Wien - Zwei Männner auf einer Parkbank. Irgendwo in Japan. Der Jüngere ist ein Hikikomori, also einer jener jungen Männer, die sich im Zimmer einschließen und den Kontakt zur Familie auf ein Minimum reduzieren (man geht von 100.000 bis 320.000 Betroffenen aus). Der Ältere, ein 58-jähriger "Salaryman" (Firmenangestellter), hat den Job verloren - was er der Gattin nicht sagt - und ist daher gezwungen, im Park seine vermeintliche Arbeitszeit abzusitzen, wo auch der Hikikomori die Tagesstunden verbringt. Die beiden kommen ins Gespräch ...

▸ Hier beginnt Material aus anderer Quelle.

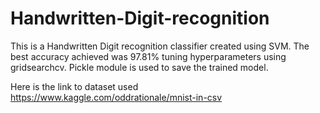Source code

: # Handwritten-Digit-recognition
This is a Handwritten Digit recognition classifier created using SVM.
The best accuracy achieved was 97.81% tuning hyperparameters using gridsearchcv.
Pickle module is used to save the trained model.

Here is the link to dataset used
https://www.kaggle.com/oddrationale/mnist-in-csv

So die scheinbar eindeutige Basis, von der aus die 32-jährige Milena Michiko Flasar ihren vielschichtigen Roman Ich nannte ihn Krawatte entwickelt. Ohne plakativ zu werden, erzählt das Buch in glasklarer Sprache aus der Perspektive des Hikikomori von Lebenslügen, Herzbrüchen und von Affären mit einer geliebten namens Illusion. Mit Ich nannte ihn Krawatte legt die Autorin einen auch formal erstaunlich reifen Roman vor, der morgen im Berliner Wagenbach-Verlag (und nicht wie ihre ersten beiden Bücher bei Residenz) erscheint.

STANDARD: Die Hauptfigur Ihres neuen in Japan angesiedelten Romans, der 20jährige Taguchi Hiro, ist ein Hikikomori, also einer jener Menschen, die sich im Zimmer einschließen und das Haus nicht mehr verlassen. In Japan geht man von 100.000 bis 320.000 Betroffenen aus. Wie sind Sie auf das Thema gekommen?

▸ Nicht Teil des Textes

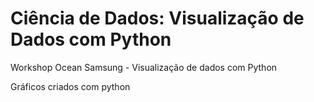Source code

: # Ciência de Dados: Visualização de Dados com Python

Workshop Ocean Samsung - Visualização de dados com Python

Gráficos criados com python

Flašar: Ich wurde durch befreundete Familien, in denen es Hikikomoris gibt, mit dem Thema konfrontiert und als ich im Spiegel einen Artikel über eine deutsche Hikikomori las, die sich schon seit 22 Jahren in ihrem Zimmer eingeschlossen hatte, wurde mir klar, dass es sich um ein Thema handelt, das nicht nur Japan betrifft. Die Tatsache, dass sich das Ganze in der Familie, also einem geschützten Raum, abspielt, hat mich dabei besonders beschäftigt. Der Hikikomori steht aber nicht ausschließlich für eine Einzelperson, die sich im Zimmer einschließt, sondern auch für die allgemeine Tendenz, sich zurückzuziehen und damit Verantwortung abzugeben, und was mich interessierte, war vor allem dieses Symbolhafte am Hikikomori.

STANDARD: Sind Hikikomoris Männer oder Frauen, handelt es sich vorwiegend um jüngere Menschen, und warum ist in Westeuropa dieses Phänomen nicht im gleichen Maß verbreitet?

Flašar: In Japan handelt es sich bei Hikikomoris vorwiegend um junge Menschen und man schätzt, dass ca. 80 Prozent davon Männer sind. Das hängt wohl damit zusammen, dass auf Männern traditionell mehr Druck lastet. Vom ältesten Sohn etwa hängt der Fortbestand des Familienhauses ab. Zudem kann sich zwischen Mutter und Sohn oft eine starke Co-Abhängigkeit entwickeln, was es wiederum schwierig für ihn macht, eigene Wege zu gehen bzw. den Übergang von der Kindheit ins Erwachsenenalter zu meistern. Dieser Übergang gestaltet sich bei „uns" vielfach über das Experimentieren mit verschiedenen Lebensstilen, wofür es in Japan schlichtweg und wortwörtlich weniger Raum gibt. Im Grunde aber finden wir auch hierzulande viele Jugendliche, die sich auf ihre eigene Art und Weise „ausklinken", zum Beispiel mithilfe von Drogen. Darin sehe ich Parallelen zur inneren Teilnahmslosigkeit eines Hikikomori, diesem Wunsch, nicht länger greifbar, nicht länger angreifbar zu sein.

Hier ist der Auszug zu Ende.